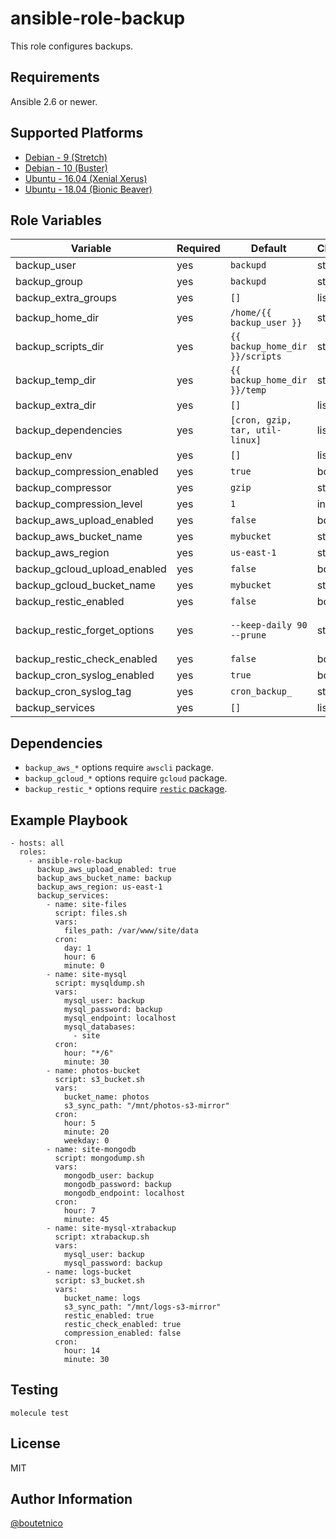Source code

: ansible-role-backup
===================

This role configures backups.

Requirements
------------

Ansible 2.6 or newer.

Supported Platforms
-------------------

- [Debian - 9 (Stretch)](https://wiki.debian.org/DebianStretch)
- [Debian - 10 (Buster)](https://wiki.debian.org/DebianBuster)
- [Ubuntu - 16.04 (Xenial Xerus)](http://releases.ubuntu.com/16.04/)
- [Ubuntu - 18.04 (Bionic Beaver)](http://releases.ubuntu.com/18.04/)

Role Variables
--------------

| Variable                     | Required | Default                         | Choices   | Comments                                    |
|------------------------------|----------|---------------------------------|-----------|---------------------------------------------|
| backup_user                  | yes      | `backupd`                       | string    | User who runs backup scripts                |
| backup_group                 | yes      | `backupd`                       | string    |                                             |
| backup_extra_groups          | yes      | `[]`                            | list      | Add `backup_user` to additional groups      |
| backup_home_dir              | yes      | `/home/{{ backup_user }}`       | string    |                                             |
| backup_scripts_dir           | yes      | `{{ backup_home_dir }}/scripts` | string    |                                             |
| backup_temp_dir              | yes      | `{{ backup_home_dir }}/temp`    | string    |                                             |
| backup_extra_dir             | yes      | `[]`                            | list      | Create additional directories if needed     |
| backup_dependencies          | yes      | `[cron, gzip, tar, util-linux]` | list      |                                             |
| backup_env                   | yes      | `[]`                            | list      |                                             |
| backup_compression_enabled   | yes      | `true`                          | bool      |                                             |
| backup_compressor            | yes      | `gzip`                          | string    |                                             |
| backup_compression_level     | yes      | `1`                             | int       |                                             |
| backup_aws_upload_enabled    | yes      | `false`                         | bool      |                                             |
| backup_aws_bucket_name       | yes      | `mybucket`                      | string    |                                             |
| backup_aws_region            | yes      | `us-east-1`                     | string    |                                             |
| backup_gcloud_upload_enabled | yes      | `false`                         | bool      |                                             |
| backup_gcloud_bucket_name    | yes      | `mybucket`                      | string    |                                             |
| backup_restic_enabled        | yes      | `false`                         | bool      |                                             |
| backup_restic_forget_options | yes      | `--keep-daily 90 --prune`       | string    | See (all options)[https://restic.readthedocs.io/en/latest/060_forget.html#removing-snapshots-according-to-a-policy]. |
| backup_restic_check_enabled  | yes      | `false`                         | bool      |                                             |
| backup_cron_syslog_enabled   | yes      | `true`                          | bool      | Log script output to syslog                 |
| backup_cron_syslog_tag       | yes      | `cron_backup_`                  | string    |                                             |
| backup_services              | yes      | `[]`                            | list      | Scripts to install. See `defaults/main.yml` |

Dependencies
------------

- `backup_aws_*` options require `awscli` package.
- `backup_gcloud_*` options require `gcloud` package.
- `backup_restic_*` options require [`restic` package](https://github.com/boutetnico/ansible-role-restic).

Example Playbook
----------------

    - hosts: all
      roles:
        - ansible-role-backup
          backup_aws_upload_enabled: true
          backup_aws_bucket_name: backup
          backup_aws_region: us-east-1
          backup_services:
            - name: site-files
              script: files.sh
              vars:
                files_path: /var/www/site/data
              cron:
                day: 1
                hour: 6
                minute: 0
            - name: site-mysql
              script: mysqldump.sh
              vars:
                mysql_user: backup
                mysql_password: backup
                mysql_endpoint: localhost
                mysql_databases:
                  - site
              cron:
                hour: "*/6"
                minute: 30
            - name: photos-bucket
              script: s3_bucket.sh
              vars:
                bucket_name: photos
                s3_sync_path: "/mnt/photos-s3-mirror"
              cron:
                hour: 5
                minute: 20
                weekday: 0
            - name: site-mongodb
              script: mongodump.sh
              vars:
                mongodb_user: backup
                mongodb_password: backup
                mongodb_endpoint: localhost
              cron:
                hour: 7
                minute: 45
            - name: site-mysql-xtrabackup
              script: xtrabackup.sh
              vars:
                mysql_user: backup
                mysql_password: backup
            - name: logs-bucket
              script: s3_bucket.sh
              vars:
                bucket_name: logs
                s3_sync_path: "/mnt/logs-s3-mirror"
                restic_enabled: true
                restic_check_enabled: true
                compression_enabled: false
              cron:
                hour: 14
                minute: 30

Testing
-------

    molecule test

License
-------

MIT

Author Information
------------------

[@boutetnico](https://github.com/boutetnico)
+ + + + +
**PROBLEM TO WORK ON**
The response must give every line from the material above that holds the string "wiki".

**ANSWER TO THIS TASK**
- [Debian - 9 (Stretch)](https://wiki.debian.org/DebianStretch)
- [Debian - 10 (Buster)](https://wiki.debian.org/DebianBuster)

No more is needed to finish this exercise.